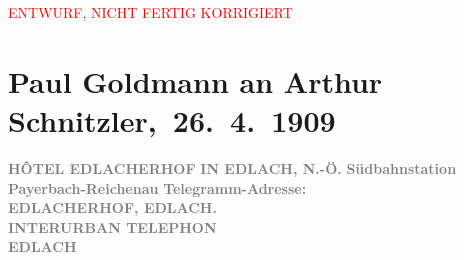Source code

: 
\begin{center}
            \textcolor{red}{ENTWURF, NICHT FERTIG KORRIGIERT}
                      \end{center}
            
         
         \renewcommand{\erwaehntePersonen}{Personen: Lili Cappellini, Paul Goldmann, Eva Marie Goldmann, Rudolf Lothar, Olga Schnitzler, Heinrich Schnitzler}
         \renewcommand{\erwaehnteInstitutionen}{Institutionen: k. k. Post- und Telegraphenverwaltung}
         \renewcommand{\erwaehnteOrte}{Orte: Bahnhof Payerbach-Reichenau, Berlin, Deutsches Theater Berlin, Edlach, Hotel Edlacherhof, Niederösterreich, Semmering, Wien}
         \renewcommand{\erwaehnteWerke}{Werke: Faust bei Reinhardt, Faust. Eine Tragödie, Pester Lloyd}
               \section[ Paul Goldmann an Arthur Schnitzler, 26. 4. 1909]{ Paul Goldmann an Arthur Schnitzler, 26. 4. 1909}\nopagebreak{}\rehead{ }\begin{ledgroupsized}[t]{13cm}\normalsize\beginnumbering \toendnotes[C]{\smallbreak\pagebreak[2]} 
\toendnotes[C]{\smallbreak}\pstart
           \noindent{}{\pb}\textcolor{gray}{\textbf{HÔTEL EDLACHERHOF}}\pend
           \pstart
           \raggedleft{}\textcolor{gray}{\textbf{IN EDLACH, N.-Ö.}}\pend
           \pstart
           \noindent{}\raggedleft{}\textcolor{gray}{\textbf{\textbf{Südbahnstation Payerbach-Reichenau}}}\pend
           \pstart
           \noindent{}\textcolor{gray}{\textbf{Telegramm-Adresse:}}{\\}\textcolor{gray}{\textbf{\textbf{EDLACHERHOF, EDLACH.}}}{\\}\textcolor{gray}{\textbf{INTERURBAN TELEPHON}}{\\}\textcolor{gray}{\textbf{\textbf{EDLACH
}}}
\end{ledgroupsized}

### GOAL OF THE EXERCISE
Pictures are not part of the copy; retype all the other material exactly.

### RESPONSE TO THE TASK
Source code

: 
\begin{center}
            \textcolor{red}{ENTWURF, NICHT FERTIG KORRIGIERT}
                      \end{center}
            
         
         \renewcommand{\erwaehntePersonen}{Personen: Lili Cappellini, Paul Goldmann, Eva Marie Goldmann, Rudolf Lothar, Olga Schnitzler, Heinrich Schnitzler}
         \renewcommand{\erwaehnteInstitutionen}{Institutionen: k. k. Post- und Telegraphenverwaltung}
         \renewcommand{\erwaehnteOrte}{Orte: Bahnhof Payerbach-Reichenau, Berlin, Deutsches Theater Berlin, Edlach, Hotel Edlacherhof, Niederösterreich, Semmering, Wien}
         \renewcommand{\erwaehnteWerke}{Werke: Faust bei Reinhardt, Faust. Eine Tragödie, Pester Lloyd}
               \section[ Paul Goldmann an Arthur Schnitzler, 26. 4. 1909]{ Paul Goldmann an Arthur Schnitzler, 26. 4. 1909}\nopagebreak{}\rehead{ }\begin{ledgroupsized}[t]{13cm}\normalsize\beginnumbering \toendnotes[C]{\smallbreak\pagebreak[2]} 
\toendnotes[C]{\smallbreak}\pstart
           \noindent{}{\pb}\textcolor{gray}{\textbf{HÔTEL EDLACHERHOF}}\pend
           \pstart
           \raggedleft{}\textcolor{gray}{\textbf{IN EDLACH, N.-Ö.}}\pend
           \pstart
           \noindent{}\raggedleft{}\textcolor{gray}{\textbf{\textbf{Südbahnstation Payerbach-Reichenau}}}\pend
           \pstart
           \noindent{}\textcolor{gray}{\textbf{Telegramm-Adresse:}}{\\}\textcolor{gray}{\textbf{\textbf{EDLACHERHOF, EDLACH.}}}{\\}\textcolor{gray}{\textbf{INTERURBAN TELEPHON}}{\\}\textcolor{gray}{\textbf{\textbf{EDLACH
}}}
\end{ledgroupsized}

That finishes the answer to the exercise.